▶ **Exercise aim**: Every line containing the string "Expected" should be returned from the records.

Stored items from a collection
━━━━━━━━
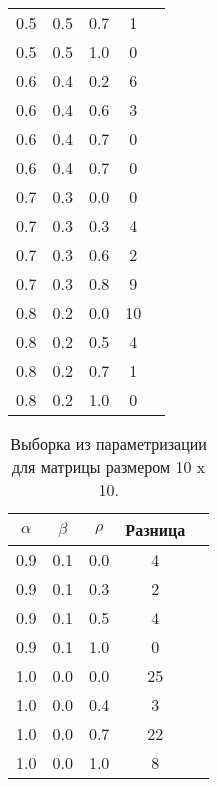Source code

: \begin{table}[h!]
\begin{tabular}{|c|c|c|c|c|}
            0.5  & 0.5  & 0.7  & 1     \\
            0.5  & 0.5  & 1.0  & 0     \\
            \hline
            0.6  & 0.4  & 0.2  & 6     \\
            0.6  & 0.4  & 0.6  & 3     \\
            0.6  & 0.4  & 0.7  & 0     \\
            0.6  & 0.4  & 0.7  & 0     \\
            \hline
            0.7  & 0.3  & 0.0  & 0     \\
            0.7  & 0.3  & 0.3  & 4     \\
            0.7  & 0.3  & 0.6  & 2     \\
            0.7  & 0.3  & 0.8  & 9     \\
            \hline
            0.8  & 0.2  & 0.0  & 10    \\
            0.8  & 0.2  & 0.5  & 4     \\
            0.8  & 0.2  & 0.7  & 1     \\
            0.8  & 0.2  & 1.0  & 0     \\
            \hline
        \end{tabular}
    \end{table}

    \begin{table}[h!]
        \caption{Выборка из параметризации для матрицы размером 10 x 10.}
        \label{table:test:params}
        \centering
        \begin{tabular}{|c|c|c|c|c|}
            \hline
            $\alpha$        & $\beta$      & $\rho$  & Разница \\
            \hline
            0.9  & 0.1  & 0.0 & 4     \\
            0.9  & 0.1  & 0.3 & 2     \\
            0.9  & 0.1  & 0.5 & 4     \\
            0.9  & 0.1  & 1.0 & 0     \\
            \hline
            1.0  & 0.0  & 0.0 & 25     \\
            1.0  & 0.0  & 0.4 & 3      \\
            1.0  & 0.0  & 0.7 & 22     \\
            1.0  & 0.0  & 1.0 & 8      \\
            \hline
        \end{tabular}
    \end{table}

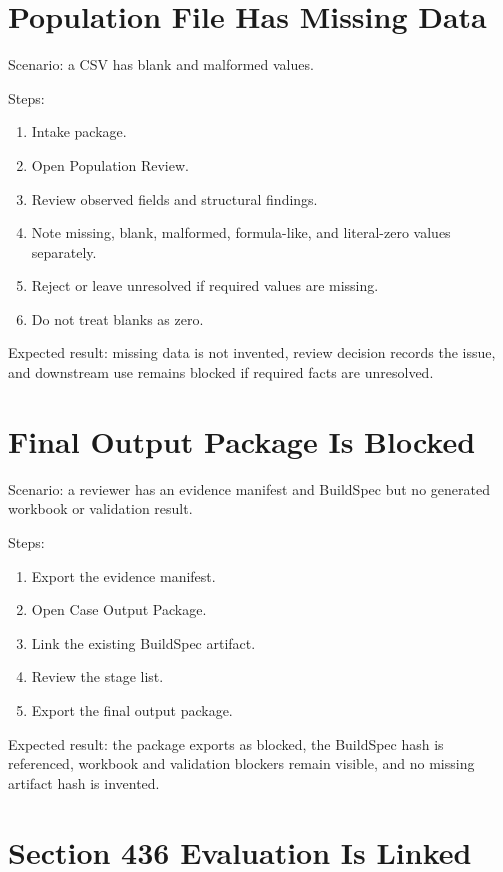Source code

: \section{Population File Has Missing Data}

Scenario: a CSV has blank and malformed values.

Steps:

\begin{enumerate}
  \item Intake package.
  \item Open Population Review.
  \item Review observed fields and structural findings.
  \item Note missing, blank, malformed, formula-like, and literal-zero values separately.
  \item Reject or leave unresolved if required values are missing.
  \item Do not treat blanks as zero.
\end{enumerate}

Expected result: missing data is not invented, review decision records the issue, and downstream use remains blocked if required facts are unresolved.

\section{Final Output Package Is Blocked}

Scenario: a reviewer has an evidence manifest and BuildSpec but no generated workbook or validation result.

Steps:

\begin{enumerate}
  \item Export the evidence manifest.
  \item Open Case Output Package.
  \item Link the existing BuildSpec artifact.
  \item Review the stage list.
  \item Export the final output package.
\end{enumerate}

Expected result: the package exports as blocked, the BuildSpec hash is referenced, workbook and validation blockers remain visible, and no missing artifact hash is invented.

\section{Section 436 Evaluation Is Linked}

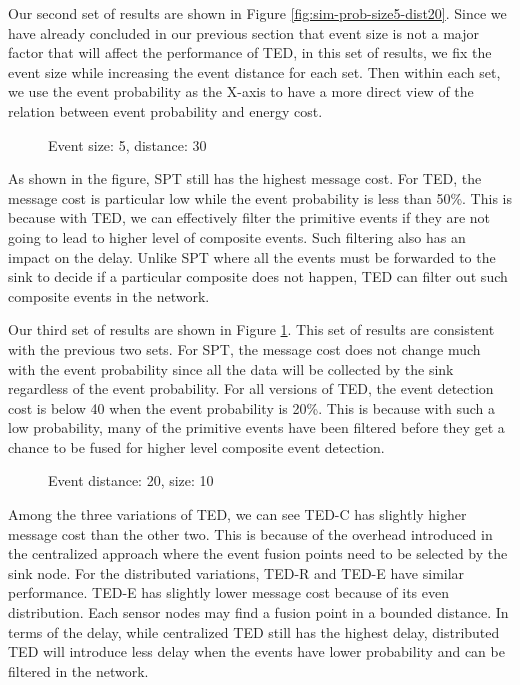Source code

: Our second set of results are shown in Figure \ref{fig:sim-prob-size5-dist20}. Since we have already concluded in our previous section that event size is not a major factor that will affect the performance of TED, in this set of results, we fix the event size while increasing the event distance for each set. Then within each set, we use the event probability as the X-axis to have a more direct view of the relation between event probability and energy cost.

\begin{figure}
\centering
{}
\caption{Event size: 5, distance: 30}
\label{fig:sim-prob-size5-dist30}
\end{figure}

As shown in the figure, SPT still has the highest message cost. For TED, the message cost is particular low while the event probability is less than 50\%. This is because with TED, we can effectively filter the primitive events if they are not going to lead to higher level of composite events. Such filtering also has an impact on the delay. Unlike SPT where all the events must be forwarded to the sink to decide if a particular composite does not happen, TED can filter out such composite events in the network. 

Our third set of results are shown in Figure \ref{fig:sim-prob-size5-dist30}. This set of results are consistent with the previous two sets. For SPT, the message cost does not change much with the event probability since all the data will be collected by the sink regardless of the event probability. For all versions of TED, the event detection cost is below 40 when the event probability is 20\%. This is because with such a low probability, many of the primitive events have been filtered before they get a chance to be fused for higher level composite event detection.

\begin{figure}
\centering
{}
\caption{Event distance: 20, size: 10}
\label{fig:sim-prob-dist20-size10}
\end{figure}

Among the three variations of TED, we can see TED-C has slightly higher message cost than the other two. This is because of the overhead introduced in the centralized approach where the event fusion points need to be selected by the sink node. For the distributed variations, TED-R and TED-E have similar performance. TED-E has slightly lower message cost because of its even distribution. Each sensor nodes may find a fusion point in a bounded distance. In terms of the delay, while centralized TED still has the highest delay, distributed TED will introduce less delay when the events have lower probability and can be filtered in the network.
━━━━━━━━
▶ **Solution**:
Expected result: missing data is not invented, review decision records the issue, and downstream use remains blocked if required facts are unresolved.
Expected result: the package exports as blocked, the BuildSpec hash is referenced, workbook and validation blockers remain visible, and no missing artifact hash is invented.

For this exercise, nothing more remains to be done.